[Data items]

▶

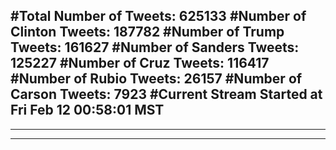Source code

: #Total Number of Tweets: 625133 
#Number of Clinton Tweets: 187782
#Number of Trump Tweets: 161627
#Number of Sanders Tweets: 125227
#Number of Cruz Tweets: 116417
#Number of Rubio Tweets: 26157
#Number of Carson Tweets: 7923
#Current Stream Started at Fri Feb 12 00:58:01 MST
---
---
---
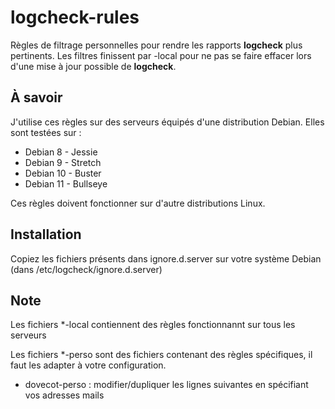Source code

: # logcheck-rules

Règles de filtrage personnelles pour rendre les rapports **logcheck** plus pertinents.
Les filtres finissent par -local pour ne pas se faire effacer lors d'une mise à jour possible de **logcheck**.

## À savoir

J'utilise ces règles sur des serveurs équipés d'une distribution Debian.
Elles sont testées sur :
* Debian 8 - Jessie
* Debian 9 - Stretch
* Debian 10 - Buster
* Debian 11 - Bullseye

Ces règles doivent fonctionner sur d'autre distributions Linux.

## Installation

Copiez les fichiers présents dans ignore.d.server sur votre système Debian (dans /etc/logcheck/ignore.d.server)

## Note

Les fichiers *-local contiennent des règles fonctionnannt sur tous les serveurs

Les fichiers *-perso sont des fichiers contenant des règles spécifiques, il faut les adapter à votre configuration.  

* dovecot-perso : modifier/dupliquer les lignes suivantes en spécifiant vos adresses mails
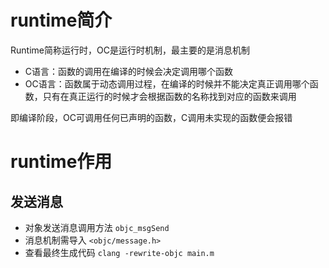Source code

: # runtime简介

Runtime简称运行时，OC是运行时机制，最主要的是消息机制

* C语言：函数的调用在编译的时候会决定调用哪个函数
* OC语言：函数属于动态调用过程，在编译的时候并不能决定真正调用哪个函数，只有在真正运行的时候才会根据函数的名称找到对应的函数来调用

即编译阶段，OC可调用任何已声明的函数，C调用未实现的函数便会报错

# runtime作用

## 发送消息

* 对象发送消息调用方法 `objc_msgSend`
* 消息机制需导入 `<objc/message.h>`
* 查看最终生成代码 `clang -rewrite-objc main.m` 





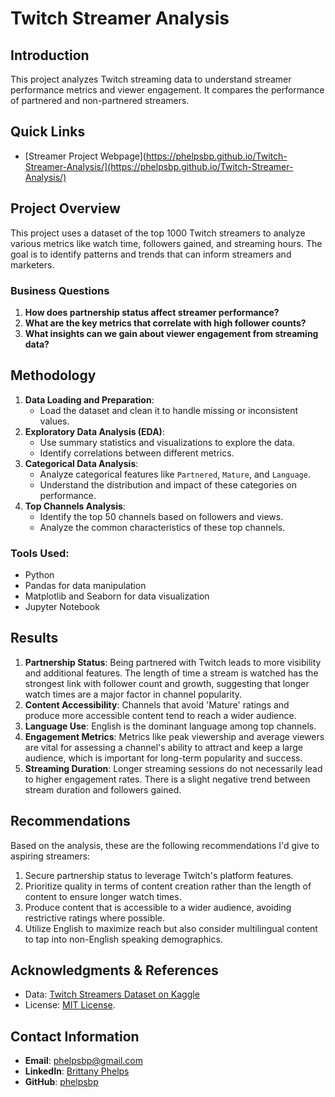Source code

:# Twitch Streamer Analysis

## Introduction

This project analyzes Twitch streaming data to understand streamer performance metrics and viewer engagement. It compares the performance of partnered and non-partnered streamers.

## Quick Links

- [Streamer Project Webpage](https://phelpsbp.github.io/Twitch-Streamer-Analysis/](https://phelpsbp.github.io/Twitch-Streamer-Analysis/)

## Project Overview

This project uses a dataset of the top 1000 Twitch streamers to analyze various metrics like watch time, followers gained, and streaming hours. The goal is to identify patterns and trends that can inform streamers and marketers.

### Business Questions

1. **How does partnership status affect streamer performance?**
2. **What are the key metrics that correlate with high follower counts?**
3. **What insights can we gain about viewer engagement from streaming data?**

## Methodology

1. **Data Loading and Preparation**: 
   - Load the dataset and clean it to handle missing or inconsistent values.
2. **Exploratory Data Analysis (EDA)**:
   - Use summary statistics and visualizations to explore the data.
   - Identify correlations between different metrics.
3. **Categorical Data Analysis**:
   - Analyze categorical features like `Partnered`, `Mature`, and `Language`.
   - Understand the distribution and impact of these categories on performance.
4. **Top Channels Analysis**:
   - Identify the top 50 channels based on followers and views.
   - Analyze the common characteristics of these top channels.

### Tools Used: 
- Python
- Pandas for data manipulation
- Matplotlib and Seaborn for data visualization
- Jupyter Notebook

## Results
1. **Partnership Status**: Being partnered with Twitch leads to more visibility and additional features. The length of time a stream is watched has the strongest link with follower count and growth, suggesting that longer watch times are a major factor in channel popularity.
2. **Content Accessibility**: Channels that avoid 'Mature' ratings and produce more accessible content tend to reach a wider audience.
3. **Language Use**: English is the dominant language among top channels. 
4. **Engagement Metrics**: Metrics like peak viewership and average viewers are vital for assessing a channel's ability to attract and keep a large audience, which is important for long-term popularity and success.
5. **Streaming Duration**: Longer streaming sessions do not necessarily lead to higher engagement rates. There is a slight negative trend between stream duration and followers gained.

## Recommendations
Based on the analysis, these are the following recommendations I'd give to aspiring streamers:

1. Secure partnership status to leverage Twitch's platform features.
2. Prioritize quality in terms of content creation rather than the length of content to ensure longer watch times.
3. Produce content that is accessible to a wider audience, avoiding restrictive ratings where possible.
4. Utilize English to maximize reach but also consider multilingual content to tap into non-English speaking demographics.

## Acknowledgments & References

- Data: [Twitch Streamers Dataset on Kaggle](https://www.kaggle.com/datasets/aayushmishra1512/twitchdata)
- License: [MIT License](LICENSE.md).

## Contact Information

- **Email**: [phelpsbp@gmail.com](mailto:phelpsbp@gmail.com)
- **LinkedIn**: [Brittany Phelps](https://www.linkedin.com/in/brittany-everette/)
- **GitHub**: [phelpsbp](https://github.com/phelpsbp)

◀
▶

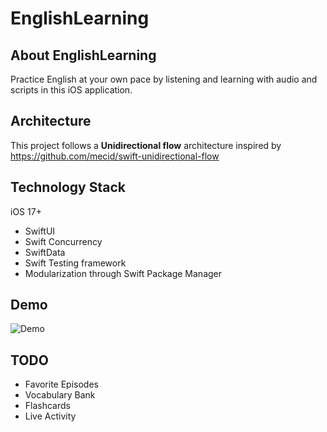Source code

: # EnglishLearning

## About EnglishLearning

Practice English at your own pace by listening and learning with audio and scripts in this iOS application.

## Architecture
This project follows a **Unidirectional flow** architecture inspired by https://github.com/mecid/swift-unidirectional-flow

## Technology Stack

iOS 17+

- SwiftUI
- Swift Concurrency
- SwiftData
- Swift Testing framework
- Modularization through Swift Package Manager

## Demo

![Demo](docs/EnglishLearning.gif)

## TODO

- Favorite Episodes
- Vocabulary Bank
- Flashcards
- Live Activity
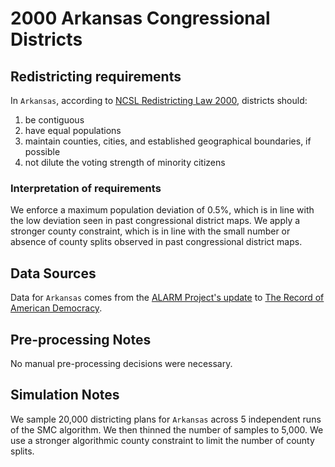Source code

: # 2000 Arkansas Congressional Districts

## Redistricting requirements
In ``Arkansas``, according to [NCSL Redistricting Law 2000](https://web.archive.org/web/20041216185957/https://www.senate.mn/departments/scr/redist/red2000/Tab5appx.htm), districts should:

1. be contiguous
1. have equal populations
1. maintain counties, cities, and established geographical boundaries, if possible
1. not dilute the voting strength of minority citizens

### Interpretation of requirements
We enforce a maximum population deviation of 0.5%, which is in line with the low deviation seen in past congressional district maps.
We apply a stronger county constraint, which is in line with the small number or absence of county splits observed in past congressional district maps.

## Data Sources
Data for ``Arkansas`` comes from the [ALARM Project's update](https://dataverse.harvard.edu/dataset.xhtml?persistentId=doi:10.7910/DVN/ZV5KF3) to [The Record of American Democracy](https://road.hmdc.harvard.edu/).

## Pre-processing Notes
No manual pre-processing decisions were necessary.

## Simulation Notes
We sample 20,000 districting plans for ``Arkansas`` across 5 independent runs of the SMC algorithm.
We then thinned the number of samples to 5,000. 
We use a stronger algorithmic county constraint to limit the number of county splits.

◀

◆ **The task**: Without the pictures, set down the lines above from the line with "Les fichiers *-local" up to and including the line with "## Project Overview" exactly as they stand.

◆ **Written answer**:
Les fichiers *-local contiennent des règles fonctionnannt sur tous les serveurs

Les fichiers *-perso sont des fichiers contenant des règles spécifiques, il faut les adapter à votre configuration.  

* dovecot-perso : modifier/dupliquer les lignes suivantes en spécifiant vos adresses mails
Source code

: # runtime简介

Runtime简称运行时，OC是运行时机制，最主要的是消息机制

* C语言：函数的调用在编译的时候会决定调用哪个函数
* OC语言：函数属于动态调用过程，在编译的时候并不能决定真正调用哪个函数，只有在真正运行的时候才会根据函数的名称找到对应的函数来调用

即编译阶段，OC可调用任何已声明的函数，C调用未实现的函数便会报错

# runtime作用

## 发送消息

* 对象发送消息调用方法 `objc_msgSend`
* 消息机制需导入 `<objc/message.h>`
* 查看最终生成代码 `clang -rewrite-objc main.m` 





Source code

:# Twitch Streamer Analysis

## Introduction

This project analyzes Twitch streaming data to understand streamer performance metrics and viewer engagement. It compares the performance of partnered and non-partnered streamers.

## Quick Links

- [Streamer Project Webpage](https://phelpsbp.github.io/Twitch-Streamer-Analysis/](https://phelpsbp.github.io/Twitch-Streamer-Analysis/)

## Project Overview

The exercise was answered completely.